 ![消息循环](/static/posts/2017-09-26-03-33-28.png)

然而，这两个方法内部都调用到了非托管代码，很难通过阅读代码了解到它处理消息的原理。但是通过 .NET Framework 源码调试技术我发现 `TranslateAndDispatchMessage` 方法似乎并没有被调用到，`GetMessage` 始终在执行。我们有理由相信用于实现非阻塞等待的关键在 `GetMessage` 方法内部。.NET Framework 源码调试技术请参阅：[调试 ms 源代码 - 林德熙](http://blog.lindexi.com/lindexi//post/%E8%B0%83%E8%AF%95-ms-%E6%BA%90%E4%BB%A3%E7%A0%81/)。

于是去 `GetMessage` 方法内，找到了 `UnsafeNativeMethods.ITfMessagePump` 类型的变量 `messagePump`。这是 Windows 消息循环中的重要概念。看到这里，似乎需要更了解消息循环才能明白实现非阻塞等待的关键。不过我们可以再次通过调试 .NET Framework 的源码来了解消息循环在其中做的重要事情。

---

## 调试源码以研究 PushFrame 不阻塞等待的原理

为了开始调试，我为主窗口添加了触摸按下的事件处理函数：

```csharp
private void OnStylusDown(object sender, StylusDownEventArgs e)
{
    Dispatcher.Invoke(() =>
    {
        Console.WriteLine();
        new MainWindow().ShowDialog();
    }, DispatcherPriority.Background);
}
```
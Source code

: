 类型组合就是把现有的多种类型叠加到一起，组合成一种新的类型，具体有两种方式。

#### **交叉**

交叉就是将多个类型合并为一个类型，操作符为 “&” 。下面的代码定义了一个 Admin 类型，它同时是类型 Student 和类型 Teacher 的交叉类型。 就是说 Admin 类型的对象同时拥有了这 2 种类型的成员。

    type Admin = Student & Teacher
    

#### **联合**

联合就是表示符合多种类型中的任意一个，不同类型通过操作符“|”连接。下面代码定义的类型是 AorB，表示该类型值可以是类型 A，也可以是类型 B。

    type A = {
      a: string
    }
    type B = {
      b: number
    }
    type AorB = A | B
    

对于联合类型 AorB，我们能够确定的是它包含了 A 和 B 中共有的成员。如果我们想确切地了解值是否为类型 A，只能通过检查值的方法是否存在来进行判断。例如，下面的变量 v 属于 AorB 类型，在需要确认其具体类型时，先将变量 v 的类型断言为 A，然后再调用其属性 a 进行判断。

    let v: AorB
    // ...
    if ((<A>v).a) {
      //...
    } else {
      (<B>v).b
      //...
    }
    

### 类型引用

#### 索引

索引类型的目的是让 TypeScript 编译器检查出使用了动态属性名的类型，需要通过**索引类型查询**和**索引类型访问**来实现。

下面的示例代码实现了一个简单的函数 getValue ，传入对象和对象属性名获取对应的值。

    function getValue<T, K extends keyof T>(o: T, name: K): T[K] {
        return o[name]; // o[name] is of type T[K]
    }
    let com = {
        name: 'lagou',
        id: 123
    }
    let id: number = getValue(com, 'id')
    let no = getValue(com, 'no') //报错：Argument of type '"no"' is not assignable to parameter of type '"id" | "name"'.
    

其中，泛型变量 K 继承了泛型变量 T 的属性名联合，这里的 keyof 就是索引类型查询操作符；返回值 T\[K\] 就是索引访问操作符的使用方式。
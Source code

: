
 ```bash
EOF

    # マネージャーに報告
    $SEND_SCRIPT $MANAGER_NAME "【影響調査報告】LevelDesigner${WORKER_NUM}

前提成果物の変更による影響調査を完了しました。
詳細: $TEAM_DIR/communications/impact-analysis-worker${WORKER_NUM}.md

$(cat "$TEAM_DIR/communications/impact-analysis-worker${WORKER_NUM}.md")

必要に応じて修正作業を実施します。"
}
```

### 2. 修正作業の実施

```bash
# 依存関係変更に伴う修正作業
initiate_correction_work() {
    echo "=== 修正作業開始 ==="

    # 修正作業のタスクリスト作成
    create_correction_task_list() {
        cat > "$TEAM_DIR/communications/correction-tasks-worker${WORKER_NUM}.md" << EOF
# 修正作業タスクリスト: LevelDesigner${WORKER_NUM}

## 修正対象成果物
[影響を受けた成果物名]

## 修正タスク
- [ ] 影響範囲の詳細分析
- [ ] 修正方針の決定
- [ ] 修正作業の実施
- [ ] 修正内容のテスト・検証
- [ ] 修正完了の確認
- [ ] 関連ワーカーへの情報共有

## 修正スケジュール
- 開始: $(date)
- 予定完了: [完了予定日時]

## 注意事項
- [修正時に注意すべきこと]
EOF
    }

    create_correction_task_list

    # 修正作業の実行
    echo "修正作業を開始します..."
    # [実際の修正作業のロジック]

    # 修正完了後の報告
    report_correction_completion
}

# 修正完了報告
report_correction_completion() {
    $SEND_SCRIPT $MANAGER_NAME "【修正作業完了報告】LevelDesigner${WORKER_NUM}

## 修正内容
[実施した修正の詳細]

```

## [Instructions to follow]
Every line above must be reproduced exactly as it stands.

## [Expected answer]
 ![消息循环](/static/posts/2017-09-26-03-33-28.png)

然而，这两个方法内部都调用到了非托管代码，很难通过阅读代码了解到它处理消息的原理。但是通过 .NET Framework 源码调试技术我发现 `TranslateAndDispatchMessage` 方法似乎并没有被调用到，`GetMessage` 始终在执行。我们有理由相信用于实现非阻塞等待的关键在 `GetMessage` 方法内部。.NET Framework 源码调试技术请参阅：[调试 ms 源代码 - 林德熙](http://blog.lindexi.com/lindexi//post/%E8%B0%83%E8%AF%95-ms-%E6%BA%90%E4%BB%A3%E7%A0%81/)。

于是去 `GetMessage` 方法内，找到了 `UnsafeNativeMethods.ITfMessagePump` 类型的变量 `messagePump`。这是 Windows 消息循环中的重要概念。看到这里，似乎需要更了解消息循环才能明白实现非阻塞等待的关键。不过我们可以再次通过调试 .NET Framework 的源码来了解消息循环在其中做的重要事情。

---

## 调试源码以研究 PushFrame 不阻塞等待的原理

为了开始调试，我为主窗口添加了触摸按下的事件处理函数：

```csharp
private void OnStylusDown(object sender, StylusDownEventArgs e)
{
    Dispatcher.Invoke(() =>
    {
        Console.WriteLine();
        new MainWindow().ShowDialog();
    }, DispatcherPriority.Background);
}
```
Source code

: 类型组合就是把现有的多种类型叠加到一起，组合成一种新的类型，具体有两种方式。

#### **交叉**

交叉就是将多个类型合并为一个类型，操作符为 “&” 。下面的代码定义了一个 Admin 类型，它同时是类型 Student 和类型 Teacher 的交叉类型。 就是说 Admin 类型的对象同时拥有了这 2 种类型的成员。

    type Admin = Student & Teacher
    

#### **联合**

联合就是表示符合多种类型中的任意一个，不同类型通过操作符“|”连接。下面代码定义的类型是 AorB，表示该类型值可以是类型 A，也可以是类型 B。

    type A = {
      a: string
    }
    type B = {
      b: number
    }
    type AorB = A | B
    

对于联合类型 AorB，我们能够确定的是它包含了 A 和 B 中共有的成员。如果我们想确切地了解值是否为类型 A，只能通过检查值的方法是否存在来进行判断。例如，下面的变量 v 属于 AorB 类型，在需要确认其具体类型时，先将变量 v 的类型断言为 A，然后再调用其属性 a 进行判断。

    let v: AorB
    // ...
    if ((<A>v).a) {
      //...
    } else {
      (<B>v).b
      //...
    }
    

### 类型引用

#### 索引

索引类型的目的是让 TypeScript 编译器检查出使用了动态属性名的类型，需要通过**索引类型查询**和**索引类型访问**来实现。

下面的示例代码实现了一个简单的函数 getValue ，传入对象和对象属性名获取对应的值。

    function getValue<T, K extends keyof T>(o: T, name: K): T[K] {
        return o[name]; // o[name] is of type T[K]
    }
    let com = {
        name: 'lagou',
        id: 123
    }
    let id: number = getValue(com, 'id')
    let no = getValue(com, 'no') //报错：Argument of type '"no"' is not assignable to parameter of type '"id" | "name"'.
    

其中，泛型变量 K 继承了泛型变量 T 的属性名联合，这里的 keyof 就是索引类型查询操作符；返回值 T\[K\] 就是索引访问操作符的使用方式。
Source code

:
 ```bash
EOF

    # マネージャーに報告
    $SEND_SCRIPT $MANAGER_NAME "【影響調査報告】LevelDesigner${WORKER_NUM}

前提成果物の変更による影響調査を完了しました。
詳細: $TEAM_DIR/communications/impact-analysis-worker${WORKER_NUM}.md

$(cat "$TEAM_DIR/communications/impact-analysis-worker${WORKER_NUM}.md")

必要に応じて修正作業を実施します。"
}
```

### 2. 修正作業の実施

```bash
# 依存関係変更に伴う修正作業
initiate_correction_work() {
    echo "=== 修正作業開始 ==="

    # 修正作業のタスクリスト作成
    create_correction_task_list() {
        cat > "$TEAM_DIR/communications/correction-tasks-worker${WORKER_NUM}.md" << EOF
# 修正作業タスクリスト: LevelDesigner${WORKER_NUM}

## 修正対象成果物
[影響を受けた成果物名]

## 修正タスク
- [ ] 影響範囲の詳細分析
- [ ] 修正方針の決定
- [ ] 修正作業の実施
- [ ] 修正内容のテスト・検証
- [ ] 修正完了の確認
- [ ] 関連ワーカーへの情報共有

## 修正スケジュール
- 開始: $(date)
- 予定完了: [完了予定日時]

## 注意事項
- [修正時に注意すべきこと]
EOF
    }

    create_correction_task_list

    # 修正作業の実行
    echo "修正作業を開始します..."
    # [実際の修正作業のロジック]

    # 修正完了後の報告
    report_correction_completion
}

# 修正完了報告
report_correction_completion() {
    $SEND_SCRIPT $MANAGER_NAME "【修正作業完了報告】LevelDesigner${WORKER_NUM}

## 修正内容
[実施した修正の詳細]

```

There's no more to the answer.